Bug 786686 (CVE-2012-0830)

Summary: CVE-2012-0830 php: remote code exec flaw introduced in the CVE-2011-4885 hashdos fix
Product: [Other] Security Response Reporter: Huzaifa S. Sidhpurwala <huzaifas>
Component: vulnerabilityAssignee: Red Hat Product Security <security-response-team>
Status: CLOSED ERRATA QA Contact:
Severity: urgent Docs Contact:
Priority: urgent    
Version: unspecifiedCC: dkutalek, fedora, jorton, mjc, rcvalle, rpm, security-response-team
Target Milestone: ---Keywords: Security
Target Release: ---   
Hardware: All   
OS: Linux   
Whiteboard:
Fixed In Version: Doc Type: Bug Fix
Doc Text:
Story Points: ---
Clone Of: Environment:
Last Closed: 2012-07-10 17:37:13 UTC Type: ---
Regression: --- Mount Type: ---
Documentation: --- CRM:
Verified Versions: Category: ---
oVirt Team: --- RHEL 7.3 requirements from Atomic Host:
Cloudforms Team: --- Target Upstream Version:
Bug Depends On: 786742, 786743, 786744, 786755, 786756, 786757, 786758, 786988, 831138    
Bug Blocks: 786688, 786690    

Description Huzaifa S. Sidhpurwala 2012-02-02 07:01:21 UTC 
A flaw was found in the way the max_input_vars directive was implemented in php, as a fix for CVE-2011-4885 (php: hash table collisions CPU usage DoS issue).

A remote attacker could send large number of crafted POST requests, which could crash php or execute arbitrary code with the permissions of the user running php.

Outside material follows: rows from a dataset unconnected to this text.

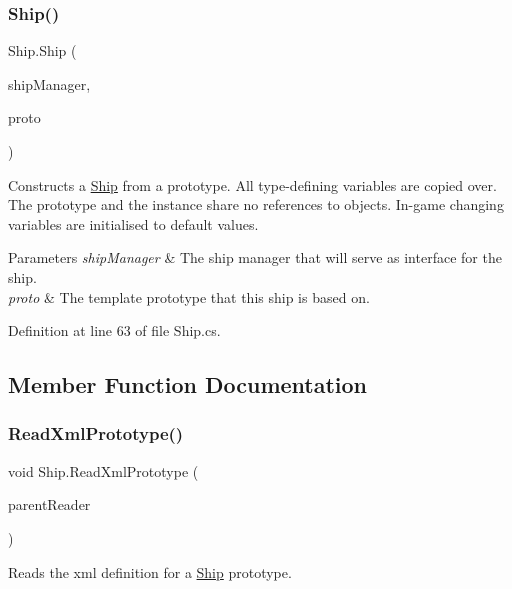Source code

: \subsubsection{\texorpdfstring{Ship()}{Ship()}\hspace{0.1cm}{\footnotesize\ttfamily [2/2]}}
{\footnotesize\ttfamily Ship.\+Ship (\begin{DoxyParamCaption}\item[{\hyperlink{class_ship_manager}{Ship\+Manager}}]{ship\+Manager,  }\item[{\hyperlink{class_ship}{Ship}}]{proto }\end{DoxyParamCaption})}



Constructs a \hyperlink{class_ship}{Ship} from a prototype. All type-\/defining variables are copied over. The prototype and the instance share no references to objects. In-\/game changing variables are initialised to default values. 


\begin{DoxyParams}{Parameters}
{\em ship\+Manager} & The ship manager that will serve as interface for the ship.\\
\hline
{\em proto} & The template prototype that this ship is based on.\\
\hline
\end{DoxyParams}


Definition at line 63 of file Ship.\+cs.



\subsection{Member Function Documentation}
\mbox{\label{class_ship_aa81fd20c93280bc0325cf0da26f14ca5}} 
\subsubsection{\texorpdfstring{Read\+Xml\+Prototype()}{ReadXmlPrototype()}}
{\footnotesize\ttfamily void Ship.\+Read\+Xml\+Prototype (\begin{DoxyParamCaption}\item[{Xml\+Reader}]{parent\+Reader }\end{DoxyParamCaption})}



Reads the xml definition for a \hyperlink{class_ship}{Ship} prototype.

Possible upstream patch: http://svn.php.net/viewvc?view=revision&revision=323007

Reference:
http://thexploit.com/sec/critical-php-remote-vulnerability-introduced-in-fix-for-php-hashtable-collision-dos/
Comment 10 Tomas Hoger 2012-02-02 19:13:45 UTC 
http://www.h-online.com/security/news/item/Critical-PHP-vulnerability-being-fixed-1427316.html
Comment 11 Tomas Hoger 2012-02-02 19:19:29 UTC 
Following page links errata that has been released for Red Hat Enterprise Linux to address CVE-2011-4885 which introduce this issue:

  https://www.redhat.com/security/data/cve/CVE-2011-4885.html

Work on packages addressing CVE-2012-0830 is in progress.  In the meantime, this issue can be mitigated by downgrading php or php53 packages to versions preceding updates listed in the errata for CVE-2011-4885.
Comment 12 Vincent Danen 2012-02-02 20:30:26 UTC 
Created php tracking bugs for this issue

Affects: fedora-all [bug 786988]
Comment 13 errata-xmlrpc 2012-02-02 22:33:32 UTC 
This issue has been addressed in following products:

  Red Hat Enterprise Linux 5

Via RHSA-2012:0092 https://rhn.redhat.com/errata/RHSA-2012-0092.html
Comment 14 errata-xmlrpc 2012-02-02 23:03:04 UTC 
This issue has been addressed in following products:

  Red Hat Enterprise Linux 6
  Red Hat Enterprise Linux 4
  Red Hat Enterprise Linux 5

Via RHSA-2012:0093 https://rhn.redhat.com/errata/RHSA-2012-0093.html
Comment 15 Tomas Hoger 2012-02-03 11:08:35 UTC 
Fedora updates to PHP version 5.3.10 were built and submitted:
  https://admin.fedoraproject.org/updates/search/CVE-2012-0830
Comment 16 Fedora Update System 2012-02-08 22:56:16 UTC 
php-eaccelerator-0.9.6.1-9.fc16.2, maniadrive-1.2-32.fc16.2, php-5.3.10-1.fc16 has been pushed to the Fedora 16 stable repository.  If problems still persist, please make note of it in this bug report.
Comment 18 Fedora Update System 2012-02-14 09:05:04 UTC 
php-eaccelerator-0.9.6.1-9.fc15.2, maniadrive-1.2-32.fc15.2, php-5.3.10-1.fc15 has been pushed to the Fedora 15 stable repository.  If problems still persist, please make note of it in this bug report.